Florida
Florida MMA fighter wrestles 10-foot alligator near elementary school
A Florida MMA fighter had the match of a lifetime when he wrestled a 10-foot alligator in front of nearly 200 cheering spectators outside a Jacksonville elementary school, wild video of the encounter shows.
Amateur fighter Mike Dragich, 33, took on the unusual opponent inside a parking lot near the school as people gathered to watch, FOX 35 Orlando reported.
“We get there. I walked through the gate. And boom. There it was just ready to go right there in the parking lot, and we just had to get the job done,” he told the local station.
Dragich, dressed in a muscle shirt, grabbed the large gator by the tail in an attempt to drag it as onlookers screamed at the reptile’s escapes and snaps, according to the video.
After the beast broke free, the local veteran armed himself with a catch pole which he was able to put around the alligator’s neck.
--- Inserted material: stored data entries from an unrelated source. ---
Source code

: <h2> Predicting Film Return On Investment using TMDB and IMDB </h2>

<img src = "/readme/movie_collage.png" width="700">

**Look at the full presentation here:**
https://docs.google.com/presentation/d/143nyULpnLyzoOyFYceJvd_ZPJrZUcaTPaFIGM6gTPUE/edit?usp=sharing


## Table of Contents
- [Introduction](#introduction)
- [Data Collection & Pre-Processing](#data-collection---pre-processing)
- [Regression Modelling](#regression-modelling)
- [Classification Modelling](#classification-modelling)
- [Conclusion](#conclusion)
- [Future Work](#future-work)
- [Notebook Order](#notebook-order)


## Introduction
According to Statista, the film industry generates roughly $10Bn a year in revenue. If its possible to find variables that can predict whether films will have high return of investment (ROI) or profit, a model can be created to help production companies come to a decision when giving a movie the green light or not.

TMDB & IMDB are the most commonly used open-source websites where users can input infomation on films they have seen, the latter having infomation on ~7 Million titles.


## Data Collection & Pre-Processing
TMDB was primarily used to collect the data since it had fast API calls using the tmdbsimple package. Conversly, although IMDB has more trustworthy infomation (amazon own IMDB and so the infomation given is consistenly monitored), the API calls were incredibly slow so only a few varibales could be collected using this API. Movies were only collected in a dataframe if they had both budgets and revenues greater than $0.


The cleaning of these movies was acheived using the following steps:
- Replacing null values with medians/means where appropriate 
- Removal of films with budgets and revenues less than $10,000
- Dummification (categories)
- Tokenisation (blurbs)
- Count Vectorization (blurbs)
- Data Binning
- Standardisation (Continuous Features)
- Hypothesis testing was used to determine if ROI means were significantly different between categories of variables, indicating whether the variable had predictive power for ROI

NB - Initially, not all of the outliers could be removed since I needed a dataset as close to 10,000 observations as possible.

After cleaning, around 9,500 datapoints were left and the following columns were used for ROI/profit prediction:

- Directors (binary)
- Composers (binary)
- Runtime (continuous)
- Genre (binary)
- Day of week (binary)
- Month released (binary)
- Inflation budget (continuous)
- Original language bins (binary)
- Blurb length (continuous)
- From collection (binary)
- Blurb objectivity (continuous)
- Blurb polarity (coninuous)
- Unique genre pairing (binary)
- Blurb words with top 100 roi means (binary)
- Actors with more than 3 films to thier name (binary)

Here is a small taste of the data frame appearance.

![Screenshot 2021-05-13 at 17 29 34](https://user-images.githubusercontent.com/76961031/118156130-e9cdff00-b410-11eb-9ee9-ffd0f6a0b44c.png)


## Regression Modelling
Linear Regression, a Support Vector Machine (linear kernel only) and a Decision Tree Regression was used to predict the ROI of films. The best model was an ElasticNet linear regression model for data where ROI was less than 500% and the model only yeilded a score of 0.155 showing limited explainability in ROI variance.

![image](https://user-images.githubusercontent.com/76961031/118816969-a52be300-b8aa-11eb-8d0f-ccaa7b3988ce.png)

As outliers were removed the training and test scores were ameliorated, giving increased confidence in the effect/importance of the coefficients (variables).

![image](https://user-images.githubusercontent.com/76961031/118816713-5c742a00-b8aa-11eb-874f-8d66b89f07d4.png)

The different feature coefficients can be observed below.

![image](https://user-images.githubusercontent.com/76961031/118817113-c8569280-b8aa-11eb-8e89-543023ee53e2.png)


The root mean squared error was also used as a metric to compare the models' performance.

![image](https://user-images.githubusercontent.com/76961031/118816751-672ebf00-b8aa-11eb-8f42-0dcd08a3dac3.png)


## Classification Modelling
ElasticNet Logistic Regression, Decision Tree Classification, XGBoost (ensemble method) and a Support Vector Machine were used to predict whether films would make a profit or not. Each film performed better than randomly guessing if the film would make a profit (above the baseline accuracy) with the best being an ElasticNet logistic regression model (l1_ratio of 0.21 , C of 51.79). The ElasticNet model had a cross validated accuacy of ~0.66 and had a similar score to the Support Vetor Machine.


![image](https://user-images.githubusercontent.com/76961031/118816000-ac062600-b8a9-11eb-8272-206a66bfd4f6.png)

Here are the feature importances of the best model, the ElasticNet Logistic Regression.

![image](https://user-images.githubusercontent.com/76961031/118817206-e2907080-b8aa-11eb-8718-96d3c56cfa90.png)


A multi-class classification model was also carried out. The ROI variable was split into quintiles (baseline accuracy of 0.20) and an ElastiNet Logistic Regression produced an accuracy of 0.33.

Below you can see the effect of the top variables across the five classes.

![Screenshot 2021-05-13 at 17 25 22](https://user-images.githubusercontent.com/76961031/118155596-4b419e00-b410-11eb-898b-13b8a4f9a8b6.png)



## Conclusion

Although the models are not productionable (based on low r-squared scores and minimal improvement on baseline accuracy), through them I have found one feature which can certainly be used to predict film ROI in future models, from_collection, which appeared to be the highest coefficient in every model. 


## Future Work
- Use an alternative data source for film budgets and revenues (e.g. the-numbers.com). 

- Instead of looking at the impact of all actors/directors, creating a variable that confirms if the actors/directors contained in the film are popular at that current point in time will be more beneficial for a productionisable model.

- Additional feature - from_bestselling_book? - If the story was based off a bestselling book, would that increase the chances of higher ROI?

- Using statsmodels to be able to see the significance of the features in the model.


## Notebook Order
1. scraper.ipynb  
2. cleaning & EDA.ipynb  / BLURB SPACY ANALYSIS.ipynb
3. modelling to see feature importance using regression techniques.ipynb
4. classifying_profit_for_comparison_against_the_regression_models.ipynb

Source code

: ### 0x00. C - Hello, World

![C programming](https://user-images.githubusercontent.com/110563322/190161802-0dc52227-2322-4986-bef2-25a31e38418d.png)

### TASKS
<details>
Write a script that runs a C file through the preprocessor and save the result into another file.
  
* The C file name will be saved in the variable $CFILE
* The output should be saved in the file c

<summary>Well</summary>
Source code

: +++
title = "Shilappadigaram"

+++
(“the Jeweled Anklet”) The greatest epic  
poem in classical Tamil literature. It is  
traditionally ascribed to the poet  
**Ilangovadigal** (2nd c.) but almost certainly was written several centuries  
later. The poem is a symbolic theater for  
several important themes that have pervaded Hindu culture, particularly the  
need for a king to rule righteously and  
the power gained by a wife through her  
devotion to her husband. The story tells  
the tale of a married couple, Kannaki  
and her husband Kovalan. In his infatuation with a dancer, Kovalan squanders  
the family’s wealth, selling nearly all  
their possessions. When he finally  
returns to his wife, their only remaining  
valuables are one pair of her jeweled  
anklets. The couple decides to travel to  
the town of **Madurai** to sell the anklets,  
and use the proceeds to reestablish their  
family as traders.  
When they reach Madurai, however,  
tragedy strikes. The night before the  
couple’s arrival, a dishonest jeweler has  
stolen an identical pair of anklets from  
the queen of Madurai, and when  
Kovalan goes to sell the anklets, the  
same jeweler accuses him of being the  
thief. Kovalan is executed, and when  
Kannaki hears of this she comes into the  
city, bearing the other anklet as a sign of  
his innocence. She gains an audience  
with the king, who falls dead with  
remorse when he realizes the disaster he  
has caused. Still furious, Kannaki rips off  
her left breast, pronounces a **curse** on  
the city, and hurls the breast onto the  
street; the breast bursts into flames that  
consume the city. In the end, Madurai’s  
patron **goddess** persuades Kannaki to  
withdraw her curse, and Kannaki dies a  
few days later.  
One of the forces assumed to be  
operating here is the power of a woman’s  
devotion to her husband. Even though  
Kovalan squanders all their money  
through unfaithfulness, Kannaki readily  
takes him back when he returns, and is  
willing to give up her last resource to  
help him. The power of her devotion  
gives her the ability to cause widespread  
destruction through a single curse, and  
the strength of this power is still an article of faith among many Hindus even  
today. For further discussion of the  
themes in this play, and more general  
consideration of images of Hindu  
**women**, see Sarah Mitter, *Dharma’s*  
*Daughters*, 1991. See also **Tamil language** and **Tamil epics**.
The animal rolled around in continuous circles fighting the restraint as the crowd screams while closely watching the man-vs.-beast match-up.
“I felt like Batman, for real, you know,” he told the station.
With the catch pole still around the gator’s neck, the MMA fighter jumps onto the animal’s shoulders and he and multiple Jacksonville firefighters sit on the reptile to hold it down.
“A lot of fighters will understand that when you go to the cage, you’re nervous but once that cage door closes, you gotta be focused and honestly that’s what I remembered from that night,” Dragich said.
Alligators are common in Florida with a statewide population of about 1.3 million.
Floridians can report “nuisance” gators over four feet in length that may pose a threat to people, pets or property in order to have a licensed trapper come out to remove them, according to the Florida Fish and Wildlife Conservation Commission.
The reptiles that are removed are then euthanized so that they do not return to the locations where they were captured or cause disruptions to existing alligator social structures in other areas, the Commission states.